Orión miró a la aturdida Marina y le extendió la invitación.

Esta decisión no fue algo que Orión soltara por impulso, ni fue tomada pensando con el pene.

La Horda Corazón de Piedra quería abrir rutas marítimas y despejar un camino hacia la Isla Serpiente; Marina, ante él, era una oportunidad.

En esta región marítima adyacente a la Ciudad Lysinthia, era mejor evitar la guerra si era posible.

Porque la guerra haría totalmente imposible que se desarrollara esta ciudad portuaria que Orión planeaba construir.

La combinación de todas estas razones llevó a Orión a optar por un matrimonio político.

Marina era una princesa del Clan Colmillo de Marea; su identidad y estatus eran suficientes. A Orión no le desagradaba, y ella parecía estar profundamente enamorada de él.

Por lo tanto, Orión habló, invitando a Marina a formar parte de su harén.

Era una invitación educada y también un sondeo sincero.

Si Marina se negaba, Orión también la obligaría a entrar en su harén para convertirla en su mujer.

En el momento en que Marina admitió que era una princesa sirena del Clan Colmillo de Marea, su destino ya había sido decidido por Orión.

—Ujum.

Otro suave murmullo de afirmación; Marina aceptó.

Justo cuando Orión iba a decir algo más, Marina tomó la iniciativa y habló.

—Pero no puedo quedarme aquí. No he completado mi ceremonia de mayoría de edad, ni he recibido la bendición del Dios del Mar.

—No puedo abandonar el agua del mar por largos períodos; mi estado transformado aún no es estable.

Orión se quedó en silencio.
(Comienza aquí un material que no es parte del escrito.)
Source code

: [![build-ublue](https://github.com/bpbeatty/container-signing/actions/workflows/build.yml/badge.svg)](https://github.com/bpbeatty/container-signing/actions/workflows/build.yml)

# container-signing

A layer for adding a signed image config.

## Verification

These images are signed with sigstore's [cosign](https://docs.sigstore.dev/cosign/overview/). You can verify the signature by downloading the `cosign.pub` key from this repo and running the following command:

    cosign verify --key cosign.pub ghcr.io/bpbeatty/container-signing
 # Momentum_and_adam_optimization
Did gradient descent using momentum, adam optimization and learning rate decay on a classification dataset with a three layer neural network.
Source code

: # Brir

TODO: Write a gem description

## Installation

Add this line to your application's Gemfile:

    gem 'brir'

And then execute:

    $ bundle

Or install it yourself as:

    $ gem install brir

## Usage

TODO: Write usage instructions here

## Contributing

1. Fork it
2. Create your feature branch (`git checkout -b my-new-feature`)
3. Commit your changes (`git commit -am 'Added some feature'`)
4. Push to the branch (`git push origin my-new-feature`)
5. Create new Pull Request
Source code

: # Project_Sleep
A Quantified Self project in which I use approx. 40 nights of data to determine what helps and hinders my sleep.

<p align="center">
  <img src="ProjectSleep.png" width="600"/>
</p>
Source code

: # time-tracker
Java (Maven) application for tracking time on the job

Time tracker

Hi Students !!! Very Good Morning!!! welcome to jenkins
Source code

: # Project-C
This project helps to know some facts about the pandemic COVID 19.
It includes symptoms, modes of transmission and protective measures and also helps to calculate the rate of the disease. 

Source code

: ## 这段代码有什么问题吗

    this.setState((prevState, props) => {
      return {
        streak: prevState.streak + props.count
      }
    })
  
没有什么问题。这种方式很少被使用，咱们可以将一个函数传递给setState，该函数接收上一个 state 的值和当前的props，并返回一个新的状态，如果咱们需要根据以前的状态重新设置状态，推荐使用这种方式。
Escuchar los secretos de la raza de las sirenas por primera vez lo llenó de curiosidad, pero también de vacilación.

Esta sirena que había aceptado su propuesta pero que no podía unirse temporalmente a su harén dejó a Orión sin palabras por un momento.

—Lo siento, ¡te he decepcionado!

La voz de Marina era baja; sentía cierto autorreproche.

—¡Te esperaré!

Orión apretó sus brazos, abrazando a Marina con fuerza.

—¿Cómo te llamas?

—Me llamo Marina, Sexta Princesa del Clan Colmillo de Marea. ¿Y tú?

—Mi nombre completo es Orión Corazón de Piedra, Rey de los Gigantes.

—…

Esta relación no podía llamarse exactamente amor mutuo.

Orión y Marina, por diversas razones, se dirigían el uno hacia el otro.

El primero, por los beneficios, por un vasto territorio; la segunda, por la fidelidad, por su reputación y también por su estatus.

Después de todo, Orión era el señor de una horda. Además de su poderoso pene, también poseía una fuerza de nivel Legendario máximo; todo esto eran cosas que atraían a Marina.